Start of Given data
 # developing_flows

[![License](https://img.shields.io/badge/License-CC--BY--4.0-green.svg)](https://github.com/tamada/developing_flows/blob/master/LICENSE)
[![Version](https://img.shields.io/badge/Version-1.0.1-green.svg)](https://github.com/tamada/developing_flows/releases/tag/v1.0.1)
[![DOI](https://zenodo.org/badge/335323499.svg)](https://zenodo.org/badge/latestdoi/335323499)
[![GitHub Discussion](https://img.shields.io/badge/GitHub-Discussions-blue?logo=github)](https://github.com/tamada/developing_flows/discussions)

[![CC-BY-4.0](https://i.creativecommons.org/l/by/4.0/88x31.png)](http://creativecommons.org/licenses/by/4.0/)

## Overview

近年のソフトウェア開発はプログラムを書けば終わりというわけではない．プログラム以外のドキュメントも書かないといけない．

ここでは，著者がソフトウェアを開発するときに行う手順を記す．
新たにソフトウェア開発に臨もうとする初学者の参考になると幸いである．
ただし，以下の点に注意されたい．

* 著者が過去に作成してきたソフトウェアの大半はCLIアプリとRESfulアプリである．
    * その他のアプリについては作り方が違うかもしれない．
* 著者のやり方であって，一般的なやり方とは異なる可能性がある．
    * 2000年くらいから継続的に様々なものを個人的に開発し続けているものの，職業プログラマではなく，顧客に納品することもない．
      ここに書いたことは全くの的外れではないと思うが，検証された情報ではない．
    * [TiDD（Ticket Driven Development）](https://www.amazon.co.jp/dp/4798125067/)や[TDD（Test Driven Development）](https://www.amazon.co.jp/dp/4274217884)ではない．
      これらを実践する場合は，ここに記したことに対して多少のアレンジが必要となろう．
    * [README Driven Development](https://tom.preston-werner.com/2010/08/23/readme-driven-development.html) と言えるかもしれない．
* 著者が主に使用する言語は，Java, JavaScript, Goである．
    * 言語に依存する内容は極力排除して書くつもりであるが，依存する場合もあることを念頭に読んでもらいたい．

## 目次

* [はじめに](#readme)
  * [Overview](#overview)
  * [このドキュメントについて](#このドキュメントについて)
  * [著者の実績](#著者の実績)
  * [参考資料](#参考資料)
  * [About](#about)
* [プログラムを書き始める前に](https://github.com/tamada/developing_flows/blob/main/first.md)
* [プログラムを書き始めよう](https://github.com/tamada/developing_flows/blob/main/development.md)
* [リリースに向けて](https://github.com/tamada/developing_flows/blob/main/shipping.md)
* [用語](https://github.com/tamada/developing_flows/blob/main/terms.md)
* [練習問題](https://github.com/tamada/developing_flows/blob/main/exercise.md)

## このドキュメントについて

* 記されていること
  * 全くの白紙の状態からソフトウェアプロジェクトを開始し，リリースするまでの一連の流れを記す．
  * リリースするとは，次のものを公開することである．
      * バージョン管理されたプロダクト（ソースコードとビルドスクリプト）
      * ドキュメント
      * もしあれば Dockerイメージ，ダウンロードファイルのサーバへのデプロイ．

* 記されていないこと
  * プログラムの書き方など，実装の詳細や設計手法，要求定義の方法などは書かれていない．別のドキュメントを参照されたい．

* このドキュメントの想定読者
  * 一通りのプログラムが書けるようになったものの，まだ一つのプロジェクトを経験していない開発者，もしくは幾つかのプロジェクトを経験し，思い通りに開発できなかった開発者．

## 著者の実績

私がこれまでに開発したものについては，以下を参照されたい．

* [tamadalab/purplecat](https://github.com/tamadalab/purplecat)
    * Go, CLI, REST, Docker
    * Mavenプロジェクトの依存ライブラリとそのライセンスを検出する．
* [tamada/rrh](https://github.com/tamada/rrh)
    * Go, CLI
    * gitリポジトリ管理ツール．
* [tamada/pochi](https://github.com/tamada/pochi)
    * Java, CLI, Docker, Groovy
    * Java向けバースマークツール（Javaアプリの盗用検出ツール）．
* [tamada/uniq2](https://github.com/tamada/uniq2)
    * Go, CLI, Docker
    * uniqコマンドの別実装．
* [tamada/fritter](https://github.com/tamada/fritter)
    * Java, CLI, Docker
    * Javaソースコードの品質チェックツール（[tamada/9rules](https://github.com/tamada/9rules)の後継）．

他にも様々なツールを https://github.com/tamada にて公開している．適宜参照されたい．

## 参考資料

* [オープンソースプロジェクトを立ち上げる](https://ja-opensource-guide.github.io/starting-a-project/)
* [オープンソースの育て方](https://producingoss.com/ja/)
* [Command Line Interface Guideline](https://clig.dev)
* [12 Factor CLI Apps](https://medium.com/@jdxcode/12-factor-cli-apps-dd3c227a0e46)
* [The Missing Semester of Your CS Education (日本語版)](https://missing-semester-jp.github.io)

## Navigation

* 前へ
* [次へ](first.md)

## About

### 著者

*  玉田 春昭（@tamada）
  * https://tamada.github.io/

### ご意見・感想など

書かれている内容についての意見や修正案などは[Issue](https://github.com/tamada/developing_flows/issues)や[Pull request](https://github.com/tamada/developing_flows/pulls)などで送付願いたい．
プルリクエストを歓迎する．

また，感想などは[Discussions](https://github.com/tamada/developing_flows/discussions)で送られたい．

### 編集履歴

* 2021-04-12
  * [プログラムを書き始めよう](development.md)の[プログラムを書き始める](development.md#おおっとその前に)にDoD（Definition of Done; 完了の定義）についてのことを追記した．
End of Given data
Start of Given data
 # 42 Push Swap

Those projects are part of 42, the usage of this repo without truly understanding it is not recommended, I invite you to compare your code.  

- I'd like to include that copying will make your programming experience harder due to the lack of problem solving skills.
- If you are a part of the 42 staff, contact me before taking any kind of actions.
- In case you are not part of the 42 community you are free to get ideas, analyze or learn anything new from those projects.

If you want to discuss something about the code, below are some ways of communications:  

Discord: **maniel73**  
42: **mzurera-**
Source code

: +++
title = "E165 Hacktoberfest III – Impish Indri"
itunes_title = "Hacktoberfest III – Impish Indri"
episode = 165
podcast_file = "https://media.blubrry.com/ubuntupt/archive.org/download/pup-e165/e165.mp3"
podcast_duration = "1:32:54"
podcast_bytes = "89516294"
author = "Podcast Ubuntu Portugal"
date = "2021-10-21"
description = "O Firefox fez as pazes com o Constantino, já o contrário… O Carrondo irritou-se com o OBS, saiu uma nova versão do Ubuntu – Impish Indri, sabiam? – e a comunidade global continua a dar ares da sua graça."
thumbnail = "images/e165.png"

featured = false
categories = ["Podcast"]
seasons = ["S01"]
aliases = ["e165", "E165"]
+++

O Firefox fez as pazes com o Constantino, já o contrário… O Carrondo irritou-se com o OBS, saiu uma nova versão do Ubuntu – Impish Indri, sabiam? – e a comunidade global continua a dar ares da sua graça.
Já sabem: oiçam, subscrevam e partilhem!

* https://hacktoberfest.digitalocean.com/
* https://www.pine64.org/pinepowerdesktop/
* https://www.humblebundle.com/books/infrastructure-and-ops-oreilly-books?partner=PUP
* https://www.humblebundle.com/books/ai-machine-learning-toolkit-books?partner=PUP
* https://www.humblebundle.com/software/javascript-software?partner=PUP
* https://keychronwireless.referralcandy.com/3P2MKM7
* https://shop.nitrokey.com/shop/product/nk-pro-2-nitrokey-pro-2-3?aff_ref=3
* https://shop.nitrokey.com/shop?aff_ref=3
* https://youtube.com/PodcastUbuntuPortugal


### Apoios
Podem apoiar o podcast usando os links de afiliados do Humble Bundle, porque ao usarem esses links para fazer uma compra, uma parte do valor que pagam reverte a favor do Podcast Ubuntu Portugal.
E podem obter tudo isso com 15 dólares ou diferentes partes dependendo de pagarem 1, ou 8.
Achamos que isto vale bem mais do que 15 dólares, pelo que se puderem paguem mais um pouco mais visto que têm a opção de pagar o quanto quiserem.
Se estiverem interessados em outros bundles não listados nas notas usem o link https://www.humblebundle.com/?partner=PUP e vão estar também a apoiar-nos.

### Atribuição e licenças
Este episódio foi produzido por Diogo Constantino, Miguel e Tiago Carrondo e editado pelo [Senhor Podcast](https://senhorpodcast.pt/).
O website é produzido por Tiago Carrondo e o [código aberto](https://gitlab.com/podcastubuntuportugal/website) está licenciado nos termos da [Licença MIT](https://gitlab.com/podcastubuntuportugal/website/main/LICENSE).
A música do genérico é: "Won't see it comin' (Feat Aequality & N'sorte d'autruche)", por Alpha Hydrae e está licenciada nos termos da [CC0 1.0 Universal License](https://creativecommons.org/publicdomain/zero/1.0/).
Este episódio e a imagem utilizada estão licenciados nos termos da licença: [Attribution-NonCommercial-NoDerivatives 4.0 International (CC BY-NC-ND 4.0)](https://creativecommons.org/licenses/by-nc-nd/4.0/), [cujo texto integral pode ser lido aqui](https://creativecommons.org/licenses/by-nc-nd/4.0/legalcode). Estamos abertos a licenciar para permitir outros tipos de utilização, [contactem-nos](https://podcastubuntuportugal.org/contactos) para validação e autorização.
End of Given data
• _What is needed_: Within the entries above, find each line where "sabiam" appears; copy every one.

• _Answer to this problem_:
description = "O Firefox fez as pazes com o Constantino, já o contrário… O Carrondo irritou-se com o OBS, saiu uma nova versão do Ubuntu – Impish Indri, sabiam? – e a comunidade global continua a dar ares da sua graça."
O Firefox fez as pazes com o Constantino, já o contrário… O Carrondo irritou-se com o OBS, saiu uma nova versão do Ubuntu – Impish Indri, sabiam? – e a comunidade global continua a dar ares da sua graça.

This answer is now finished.